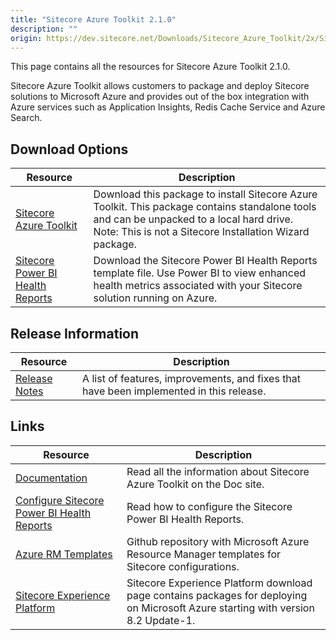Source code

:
 ```yaml
---
title: "Sitecore Azure Toolkit 2.1.0"
description: ""
origin: https://dev.sitecore.net/Downloads/Sitecore_Azure_Toolkit/2x/Sitecore_Azure_Toolkit_210.aspx
---
```


This page contains all the resources for Sitecore Azure Toolkit 2.1.0.

Sitecore Azure Toolkit allows customers to package and deploy Sitecore solutions to Microsoft Azure and provides out of the box integration with Azure services such as Application Insights, Redis Cache Service and Azure Search.

## Download Options

 | Resource | Description |
 | --- | --- |
 | [Sitecore Azure Toolkit](https://scdp.blob.core.windows.net/downloads/Sitecore%20Azure%20Toolkit/2x/Sitecore%20Azure%20Toolkit%20210/Secure/Sitecore%20Azure%20Toolkit%202.1.0%20rev.%20181023.zip) | Download this package to install Sitecore Azure Toolkit. This package contains standalone tools and can be unpacked to a local hard drive. Note: This is not a Sitecore Installation Wizard package. |
 | [Sitecore Power BI Health Reports](https://scdp.blob.core.windows.net/downloads/Sitecore%20Azure%20Toolkit/2x/Sitecore%20Azure%20Toolkit%20200/Secure/Sitecore%20Power%20BI%20Health%20Reports.pbit) | Download the Sitecore Power BI Health Reports template file. Use Power BI to view enhanced health metrics associated with your Sitecore solution running on Azure. |

## Release Information

 | Resource | Description |
 | --- | --- |
 | [Release Notes](/downloads/Sitecore_Azure_Toolkit/2x/Sitecore_Azure_Toolkit_210/Release_Notes) | A list of features, improvements, and fixes that have been implemented in this release. |

## Links

 | Resource | Description |
 | --- | --- |
 | [Documentation](https://doc.sitecore.com/developers/sat/20/sitecore-azure-toolkit/en/index-en.html) | Read all the information about Sitecore Azure Toolkit on the Doc site. |
 | [Configure Sitecore Power BI Health Reports](https://doc.sitecore.com/developers/91/sitecore-experience-management/en/configure-sitecore-power-bi-health-reports.html) | Read how to configure the Sitecore Power BI Health Reports. |
 | [Azure RM Templates](https://github.com/Sitecore/Sitecore-Azure-Quickstart-Templates) | Github repository with Microsoft Azure Resource Manager templates for Sitecore configurations. |
 | [Sitecore Experience Platform](/downloads/Sitecore_Experience_Platform) | Sitecore Experience Platform download page contains packages for deploying on Microsoft Azure starting with version 8.2 Update-1. |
● ● ● ●
**What to work on**
Reproduce all the entries above exactly. Include no images.

**Solution to this exercise**
Source code

:
 ```yaml
---
title: "Sitecore Azure Toolkit 2.1.0"
description: ""
origin: https://dev.sitecore.net/Downloads/Sitecore_Azure_Toolkit/2x/Sitecore_Azure_Toolkit_210.aspx
---
```


This page contains all the resources for Sitecore Azure Toolkit 2.1.0.

Sitecore Azure Toolkit allows customers to package and deploy Sitecore solutions to Microsoft Azure and provides out of the box integration with Azure services such as Application Insights, Redis Cache Service and Azure Search.

## Download Options

 | Resource | Description |
 | --- | --- |
 | [Sitecore Azure Toolkit](https://scdp.blob.core.windows.net/downloads/Sitecore%20Azure%20Toolkit/2x/Sitecore%20Azure%20Toolkit%20210/Secure/Sitecore%20Azure%20Toolkit%202.1.0%20rev.%20181023.zip) | Download this package to install Sitecore Azure Toolkit. This package contains standalone tools and can be unpacked to a local hard drive. Note: This is not a Sitecore Installation Wizard package. |
 | [Sitecore Power BI Health Reports](https://scdp.blob.core.windows.net/downloads/Sitecore%20Azure%20Toolkit/2x/Sitecore%20Azure%20Toolkit%20200/Secure/Sitecore%20Power%20BI%20Health%20Reports.pbit) | Download the Sitecore Power BI Health Reports template file. Use Power BI to view enhanced health metrics associated with your Sitecore solution running on Azure. |

## Release Information

 | Resource | Description |
 | --- | --- |
 | [Release Notes](/downloads/Sitecore_Azure_Toolkit/2x/Sitecore_Azure_Toolkit_210/Release_Notes) | A list of features, improvements, and fixes that have been implemented in this release. |

## Links

 | Resource | Description |
 | --- | --- |
 | [Documentation](https://doc.sitecore.com/developers/sat/20/sitecore-azure-toolkit/en/index-en.html) | Read all the information about Sitecore Azure Toolkit on the Doc site. |
 | [Configure Sitecore Power BI Health Reports](https://doc.sitecore.com/developers/91/sitecore-experience-management/en/configure-sitecore-power-bi-health-reports.html) | Read how to configure the Sitecore Power BI Health Reports. |
 | [Azure RM Templates](https://github.com/Sitecore/Sitecore-Azure-Quickstart-Templates) | Github repository with Microsoft Azure Resource Manager templates for Sitecore configurations. |
 | [Sitecore Experience Platform](/downloads/Sitecore_Experience_Platform) | Sitecore Experience Platform download page contains packages for deploying on Microsoft Azure starting with version 8.2 Update-1. |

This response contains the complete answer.